**DIRECTIONS FOR THIS TASK**
The count of lines below that include the string "fora" is the whole answer; write it alone.

**RECORD EXCERPTS**
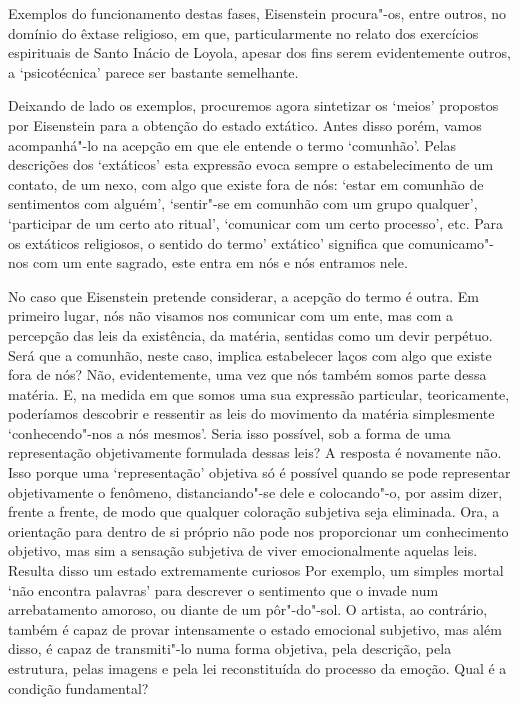 Exemplos do funcionamento destas fases, Eisenstein procura"-os, entre
outros, no domínio do êxtase religioso, em que, particularmente no
relato dos exercícios espirituais de Santo Inácio de Loyola, apesar dos
fins serem evidentemente outros, a `psicotécnica' parece ser bastante
semelhante.

Deixando de lado os exemplos, procuremos agora sintetizar os `meios'
propostos por Eisenstein para a obtenção do estado extático. Antes disso
porém, vamos acompanhá"-lo na acepção em que ele entende o termo
`comunhão'. Pelas descrições dos `extáticos' esta expressão evoca sempre
o estabelecimento de um contato, de um nexo, com algo que existe fora de
nós: `estar em comunhão de sentimentos com alguém', `sentir"-se em
comunhão com um grupo qualquer', `participar de um certo ato ritual',
`comunicar com um certo processo', etc. Para os extáticos religiosos, o
sentido do termo' extático' significa que comunicamo"-nos com um ente
sagrado, este entra em nós e nós entramos nele.

No caso que Eisenstein pretende considerar, a acepção do termo é outra.
Em primeiro lugar, nós não visamos nos comunicar com um ente, mas com a
percepção das leis da existência, da matéria, sentidas como um devir
perpétuo. Será que a comunhão, neste caso, implica estabelecer laços com
algo que existe fora de nós? Não, evidentemente, uma vez que nós também
somos parte dessa matéria. E, na medida em que somos uma sua expressão
particular, teoricamente, poderíamos descobrir e ressentir as leis do
movimento da matéria simplesmente `conhecendo"-nos a nós mesmos'. Seria
isso possível, sob a forma de uma representação objetivamente formulada
dessas leis? A resposta é novamente não. Isso porque uma `representação'
objetiva só é possível quando se pode representar objetivamente o
fenômeno, distanciando"-se dele e colocando"-o, por assim dizer, frente a
frente, de modo que qualquer coloração subjetiva seja eliminada. Ora, a
orientação para dentro de si próprio não pode nos proporcionar um
conhecimento objetivo, mas sim a sensação subjetiva de viver
emocionalmente aquelas leis. Resulta disso um estado extremamente
curiosos Por exemplo, um simples mortal `não encontra palavras' para
descrever o sentimento que o invade num arrebatamento amoroso, ou diante
de um pôr"-do"-sol. O artista, ao contrário, também é capaz de provar
intensamente o estado emocional subjetivo, mas além disso, é capaz de
transmiti"-lo numa forma objetiva, pela descrição, pela estrutura, pelas
imagens e pela lei reconstituída do processo da emoção. Qual é a
condição fundamental?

**ANSWER SECTION**
2